Reason told me she was safe, but it also told me Davy was sleeping and there
was no more I could do to help him for the time. I decided to return.
Fifteen minutes it must have taken me to go the last hundred yards, and I am
a good judge of time. The log with the bark scaled away lay white like a
fallen temple column in the moonlight. I went into the trees. No Lucinda.
I could not believe it.
I listened, and heard no breathing. I spoke
softly, and had no answer. I felt about, and touched nothing.
Lucinda was gone.
I had told her to stay where she was, and she
had not done so. My irritation changed to anger, then to fear. Suppose she
had been taken?
Suppose Rafen Falvey had found her, or
some of his men?
Crawling to where I had left her sitting, I felt all around ... nothing.

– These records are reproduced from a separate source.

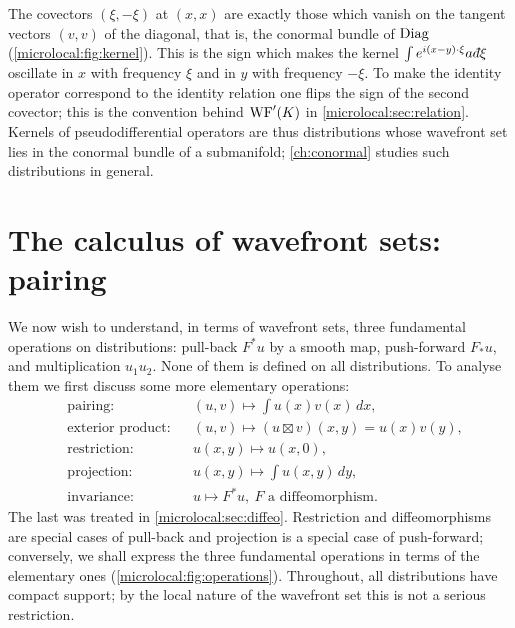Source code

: \begin{discussion}
  The covectors $(\xi,-\xi)$ at $(x,x)$ are exactly those which vanish on the
  tangent vectors $(v,v)$ of the diagonal, that is, the conormal bundle of
  $\Diag$ (\cref{microlocal:fig:kernel}). This is the sign which makes the
  kernel $\int e^{i(x-y)\cdot\xi}a\,\dbar\xi$ oscillate in $x$ with frequency
  $\xi$ and in $y$ with frequency $-\xi$. To make the identity operator
  correspond to the identity relation one flips the sign of the second
  covector; this is the convention behind $\WFp(K)$ in
  \cref{microlocal:sec:relation}. Kernels of pseudodifferential operators are
  thus distributions whose wavefront set lies in the conormal bundle of a
  submanifold; \cref{ch:conormal} studies such distributions in general.
\end{discussion}

\section{The calculus of wavefront sets: pairing}\label{microlocal:sec:pairing}

We now wish to understand, in terms of wavefront sets, three fundamental
operations on distributions: pull-back $F^*u$ by a smooth map, push-forward
$F_*u$, and multiplication $u_1u_2$. None of them is defined on all
distributions. To analyse them we first discuss some more elementary
operations:
\begin{align*}
  &\text{pairing:}&&(u,v)\longmapsto\int u(x)v(x)\,dx,\\
  &\text{exterior product:}&&(u,v)\longmapsto(u\boxtimes v)(x,y)=u(x)v(y),\\
  &\text{restriction:}&&u(x,y)\longmapsto u(x,0),\\
  &\text{projection:}&&u(x,y)\longmapsto\int u(x,y)\,dy,\\
  &\text{invariance:}&&u\longmapsto F^*u,\ F\text{ a diffeomorphism}.
\end{align*}
The last was treated in \cref{microlocal:sec:diffeo}. Restriction and
diffeomorphisms are special cases of pull-back and projection is a special
case of push-forward; conversely, we shall express the three fundamental
operations in terms of the elementary ones (\cref{microlocal:fig:operations}).
Throughout, all distributions
have compact support; by the local nature of the wavefront set this is not
a serious restriction.

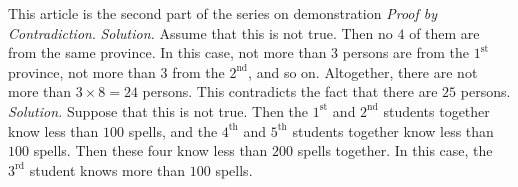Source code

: \begin{multicols}{2}
	This article is the second part of the series on demonstration \textit{Proof by Contradiction}.
	\vskip 0.2cm
	\vskip 0.2cm
	\textit{Solution.}
	Assume that this is not true. Then no $4$ of them are from the same province.
	In this case, not more than $3$ persons are from the $1^{\text{st}}$ province, not more than $3$ from the $2^{\text{nd}}$, and so on.
	Altogether, there are not more than $3 \times 8 = 24$ persons. This contradicts the fact that there are $25$ persons.
	\vskip 0.2cm
	\vskip 0.1cm
	\textit{Solution.}
	Suppose that this is not true. Then the $1^{\text{st}}$ and $2^{\text{nd}}$ students together know less than $100$ spells,
	and the $4^{\text{th}}$ and $5^{\text{th}}$ students together know less than $100$ spells.
	Then these four know less than $200$ spells together. In this case, the $3^{\text{rd}}$ student knows more than $100$ spells.
	\vskip 0.2cm
	

\end{multicols}
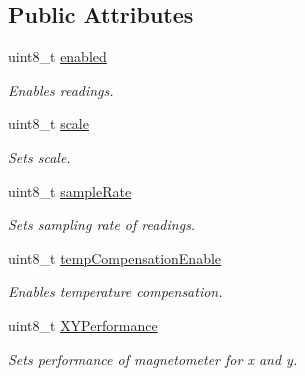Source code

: \subsection*{Public Attributes}
\begin{DoxyCompactItemize}
\item 
\mbox{\label{structmagSettings_a97f8e5c4baf3fc9a662f84fedb188f3c}} 
uint8\+\_\+t \hyperlink{structmagSettings_a97f8e5c4baf3fc9a662f84fedb188f3c}{enabled}
\begin{DoxyCompactList}\small\item\em Enables readings. \end{DoxyCompactList}\item 
\mbox{\label{structmagSettings_a5966915104376cb76d9eb787bab024bc}} 
uint8\+\_\+t \hyperlink{structmagSettings_a5966915104376cb76d9eb787bab024bc}{scale}
\begin{DoxyCompactList}\small\item\em Sets scale. \end{DoxyCompactList}\item 
\mbox{\label{structmagSettings_aca3dbf81e533dce344e618a3df199c1e}} 
uint8\+\_\+t \hyperlink{structmagSettings_aca3dbf81e533dce344e618a3df199c1e}{sample\+Rate}
\begin{DoxyCompactList}\small\item\em Sets sampling rate of readings. \end{DoxyCompactList}\item 
\mbox{\label{structmagSettings_afcfa1e532fa140e42dc34a4abd7926ae}} 
uint8\+\_\+t \hyperlink{structmagSettings_afcfa1e532fa140e42dc34a4abd7926ae}{temp\+Compensation\+Enable}
\begin{DoxyCompactList}\small\item\em Enables temperature compensation. \end{DoxyCompactList}\item 
\mbox{\label{structmagSettings_ad36c7bb251858fb289841c91fb615a5f}} 
uint8\+\_\+t \hyperlink{structmagSettings_ad36c7bb251858fb289841c91fb615a5f}{X\+Y\+Performance}
\begin{DoxyCompactList}\small\item\em Sets performance of magnetometer for x and y. \end{DoxyCompactList}\item 

\end{DoxyCompactItemize}

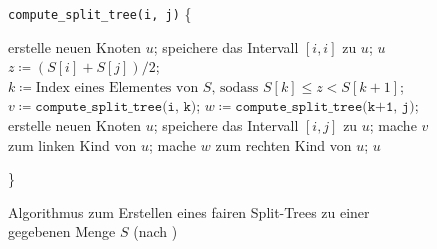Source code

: \begin{figure}
	\centering
	\begin{minipage}{.8\linewidth}
		\scriptsize
		\begin{algorithmic}[H]
			\STATE \texttt{compute\_split\_tree(i, j)}  \{
			\begin{ALC@g}
					\STATE erstelle neuen Knoten $u$;
					\STATE speichere das Intervall $[i,i]$ zu $u$;
					\RETURN $u$
				\ELSE
					\STATE $z \coloneqq (S[i] + S[j]) / 2$;
					\STATE $k \coloneqq \text{Index eines Elementes von } S \text{, sodass } S[k] \leq z < S[k+1]$;
					\STATE $v \coloneqq \texttt{compute\_split\_tree(i, k)}$;
					\STATE $w \coloneqq \texttt{compute\_split\_tree(k+1, j)}$;
					\STATE erstelle neuen Knoten $u$;
					\STATE speichere das Intervall $[i, j]$ zu $u$;
					\STATE mache $v$ zum linken Kind von $u$;
					\STATE mache $w$ zum rechten Kind von $u$;
					\RETURN $u$
				\ENDIF
			\end{ALC@g}
			\STATE \}
		\end{algorithmic}
	\end{minipage}
	\caption{Algorithmus zum Erstellen eines fairen Split-Trees zu einer gegebenen Menge $S$ (nach \cite{gudmundsson})}
	\label{fig:splittree}
\end{figure}

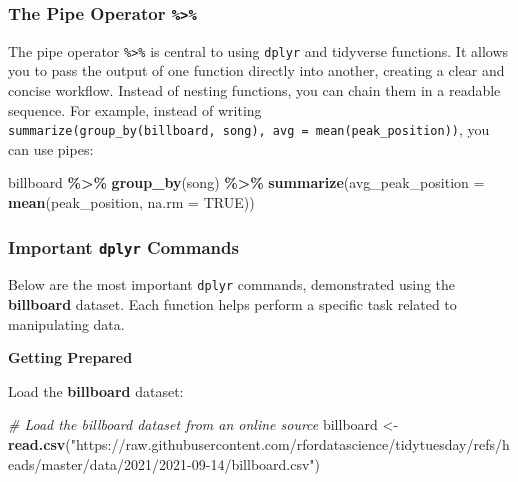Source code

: \documentclass[
]{book}
\newenvironment{Shaded}{\begin{snugshade}}{\end{snugshade}}
\newcommand{\AttributeTok}[1]{\textcolor[rgb]{0.13,0.29,0.53}{#1}}
\newcommand{\CommentTok}[1]{\textcolor[rgb]{0.56,0.35,0.01}{\textit{#1}}}
\newcommand{\ConstantTok}[1]{\textcolor[rgb]{0.56,0.35,0.01}{#1}}
\newcommand{\FunctionTok}[1]{\textcolor[rgb]{0.13,0.29,0.53}{\textbf{#1}}}
\newcommand{\NormalTok}[1]{#1}
\newcommand{\OtherTok}[1]{\textcolor[rgb]{0.56,0.35,0.01}{#1}}
\newcommand{\SpecialCharTok}[1]{\textcolor[rgb]{0.81,0.36,0.00}{\textbf{#1}}}
\newcommand{\StringTok}[1]{\textcolor[rgb]{0.31,0.60,0.02}{#1}}
\begin{document}
\subsubsection*{\texorpdfstring{The Pipe Operator \texttt{\%\textgreater{}\%}}{The Pipe Operator \%\textgreater\%}}\label{the-pipe-operator}

The pipe operator \texttt{\%\textgreater{}\%} is central to using \texttt{dplyr} and tidyverse functions. It allows you to pass the output of one function directly into another, creating a clear and concise workflow. Instead of nesting functions, you can chain them in a readable sequence. For example, instead of writing \texttt{summarize(group\_by(billboard,\ song),\ avg\ =\ mean(peak\_position))}, you can use pipes:

\begin{Shaded}
\begin{Highlighting}[]
\NormalTok{billboard }\SpecialCharTok{\%\textgreater{}\%}
  \FunctionTok{group\_by}\NormalTok{(song) }\SpecialCharTok{\%\textgreater{}\%}
  \FunctionTok{summarize}\NormalTok{(}\AttributeTok{avg\_peak\_position =} \FunctionTok{mean}\NormalTok{(peak\_position, }\AttributeTok{na.rm =} \ConstantTok{TRUE}\NormalTok{))}
\end{Highlighting}
\end{Shaded}

\subsubsection*{\texorpdfstring{Important \texttt{dplyr} Commands}{Important dplyr Commands}}\label{important-dplyr-commands}

Below are the most important \texttt{dplyr} commands, demonstrated using the \textbf{billboard} dataset. Each function helps perform a specific task related to manipulating data.

\textbf{Getting Prepared}

Load the \textbf{billboard} dataset:

\begin{Shaded}
\begin{Highlighting}[]
\CommentTok{\# Load the billboard dataset from an online source}
\NormalTok{billboard }\OtherTok{\textless{}{-}} \FunctionTok{read.csv}\NormalTok{(}\StringTok{"https://raw.githubusercontent.com/rfordatascience/tidytuesday/refs/heads/master/data/2021/2021{-}09{-}14/billboard.csv"}\NormalTok{)}
\end{Highlighting}
\end{Shaded}
\end{document}
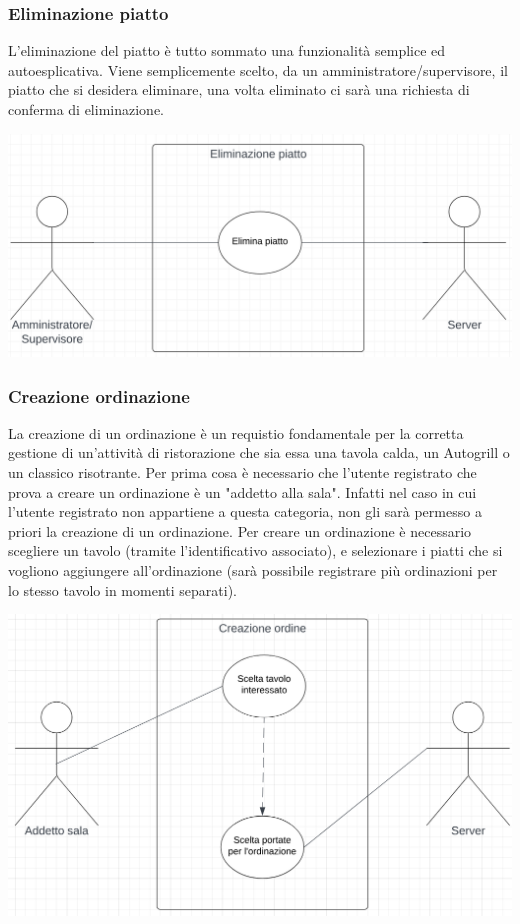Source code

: \subsubsection{Eliminazione piatto}
L'eliminazione del piatto è tutto sommato una funzionalità semplice ed autoesplicativa. Viene semplicemente scelto, da un amministratore/supervisore, il piatto che si desidera eliminare, una volta eliminato ci sarà una richiesta di conferma di eliminazione.
\begin{center}
  \includegraphics[scale=0.5]{img/use_case/use_case-eliminazione_piatto.png}
\end{center}
\newpage
\subsubsection{Creazione ordinazione}
La creazione di un ordinazione è un requistio fondamentale per la corretta gestione di un'attività di ristorazione che sia essa una tavola calda, un Autogrill o un classico risotrante. Per prima cosa è necessario che l'utente registrato che prova a creare un ordinazione è un "addetto alla sala". Infatti nel caso in cui l'utente registrato non appartiene a questa categoria, non gli sarà permesso a priori la creazione di un ordinazione. Per creare un ordinazione è necessario scegliere un tavolo (tramite l'identificativo associato), e selezionare i piatti che si vogliono aggiungere all'ordinazione (sarà possibile registrare più ordinazioni per lo stesso tavolo in momenti separati).
\begin{center}
  \includegraphics[scale=0.6]{img/use_case/use_case-creazione_ordine.png}
\end{center}
\newpage
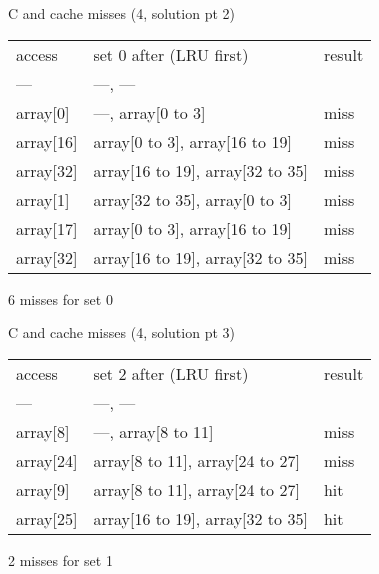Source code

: \begin{frame}[fragile,label=arrayMissesSparse2AltSoln2]{C and cache misses (4, solution pt 2)}
\begin{tabular}{lll}
access & set 0 after (LRU first) & result \\
--- & ---, --- \\
array[0] & ---, array[0 to 3] & miss \\
array[16] & array[0 to 3], array[16 to 19] & miss \\
array[32] & array[16 to 19], array[32 to 35] & miss \\
array[1] & array[32 to 35], array[0 to 3] & miss \\
array[17] & array[0 to 3], array[16 to 19] & miss \\
array[32] & array[16 to 19], array[32 to 35] & miss \\
\end{tabular}
6 misses for set 0
\end{frame}
\begin{frame}[fragile,label=arrayMissesSparse2AltSoln3]{C and cache misses (4, solution pt 3)}
\begin{tabular}{lll}
access & set 2 after (LRU first) & result \\
--- & ---, --- \\
array[8] & ---, array[8 to 11] & miss \\
array[24] & array[8 to 11], array[24 to 27] & miss \\
array[9] & array[8 to 11], array[24 to 27] & hit \\
array[25] & array[16 to 19], array[32 to 35] & hit \\
\end{tabular}
2 misses for set 1
\end{frame}
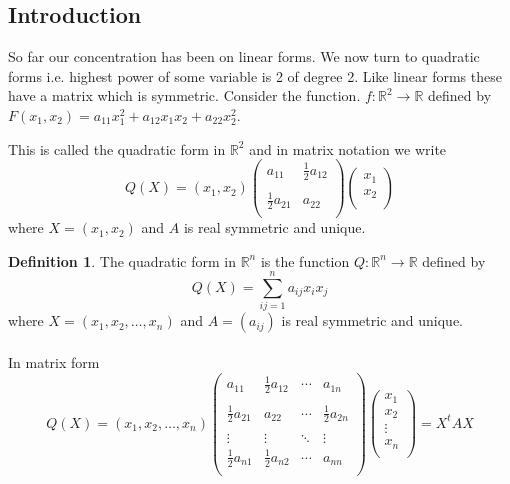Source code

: \documentclass[11pt,a4paper]{article}
\theoremstyle{definition}
\newtheorem{defn}[thm]{Definition}
\begin{document}
\subsection{Introduction}
So far our concentration has been on linear forms. We now turn to quadratic forms i.e. highest power of some variable is 2 of degree 2. Like linear forms these have a matrix which is symmetric. Consider the function. $f:\mathbb{R}^2\longrightarrow \mathbb{R}$ defined by $F(x_1,x_2)=a_{11}x_1^2+a_{12}x_1x_2+a_{22}x^2_2$.

This is called the quadratic form in $\mathbb{R}^2$ and in matrix notation we write
$$Q(X)=(x_1,x_2)
\begin{pmatrix}
a_{11}&\frac{1}{2}a_{12}\\\\ \frac{1}{2}a_{21}&a_{22}\\
\end{pmatrix}
\begin{pmatrix}
x_1\\x_2\\
\end{pmatrix}
$$ where $X=(x_1,x_2)$ and $A$ is real symmetric and unique.\\


\begin{defn}
The quadratic form in $\mathbb{R}^n$ is the function $Q:\mathbb{R}^n\longrightarrow \mathbb{R}$ defined by $$Q(X)=\sum^n_{ij=1}a_{ij}x_ix_j$$ where $X=(x_1,x_2,\dots,x_n)$ and $A=(a_{ij})$ is real symmetric and unique.\\\\
In matrix form $$
Q(X)=(x_1,x_2,\dots,x_n)
\begin{pmatrix}
a_{11}&\frac{1}{2}a_{12}&\cdots&a_{1n}\\\\
\frac{1}{2}a_{21}&a_{22}&\cdots&\frac{1}{2}a_{2n}\\\\
\vdots&\vdots&\ddots&\vdots\\
\frac{1}{2}a_{n1}&\frac{1}{2}a_{n2}&\cdots&a_{nn}\\
\end{pmatrix}
\begin{pmatrix}
x_1\\x_2\\\vdots\\x_n\\
\end{pmatrix}
=X^tAX
$$
\end{defn}
\end{document}
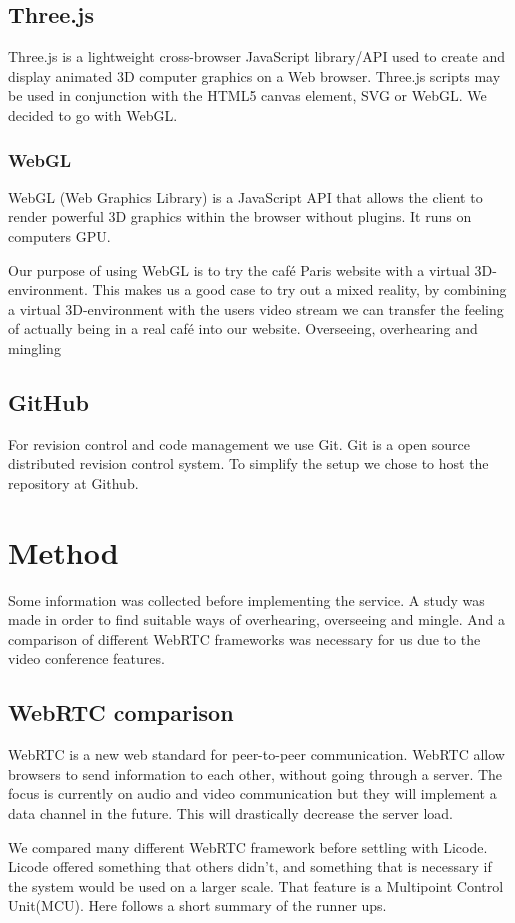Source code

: \documentclass[12pt, titlepage]{article}
\begin{document}
\subsection{Three.js}
Three.js\cite{34} is a lightweight cross-browser JavaScript library/API used to create and display animated 3D computer graphics on a Web browser. Three.js scripts may be used in conjunction with the HTML5 canvas element, SVG or WebGL. We decided to go with WebGL.
\subsubsection{WebGL}
WebGL (Web Graphics Library) is a JavaScript API that allows the client to render powerful 3D graphics within the browser without plugins. It runs on computers GPU.

Our purpose of using WebGL is to try the café Paris website with a virtual 3D-environment. This makes us a good case to try out a mixed reality, by combining a virtual 3D-environment with the users video stream we can transfer the feeling of actually being in a real café into our website. Overseeing, overhearing and mingling
\subsection{GitHub}
For revision control and code management we use Git. Git is a open source distributed revision control system. To simplify the setup we chose to host the repository at Github\cite{35}.

\section{Method}
Some information was collected before implementing the service. A study was made in order to find suitable ways of overhearing, overseeing and mingle. And a comparison of different WebRTC frameworks was necessary for us due to the video conference features.
\subsection{WebRTC comparison}
WebRTC is a new web standard for peer-to-peer communication. WebRTC allow browsers to send information to each other, without going through a server. The focus is currently on audio and video communication but they will implement a data channel in the future. This will drastically decrease the server load.

We compared many different WebRTC framework before settling with Licode. Licode offered something that others didn't, and something that is necessary if the system would be used on a larger scale. That feature is a Multipoint Control Unit(MCU). Here follows a short summary of the runner ups.
\end{document}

And then my hand touched a knife. My fingers explored it in the darkness.
Almost no guard ... single edge. She had no knife that I had ever seen, and
this was a skinning knife.
Someone had been here. She had been taken ... but where?
There had been no outcry. In the silence of the night I could have heard it
for a great distance.
Easing back into deeper shadow, I settled myself to wait for daybreak. To
crawl around now would only disturb what sign was left, and there was nothing
I could do, either to fight or run, until the day came again.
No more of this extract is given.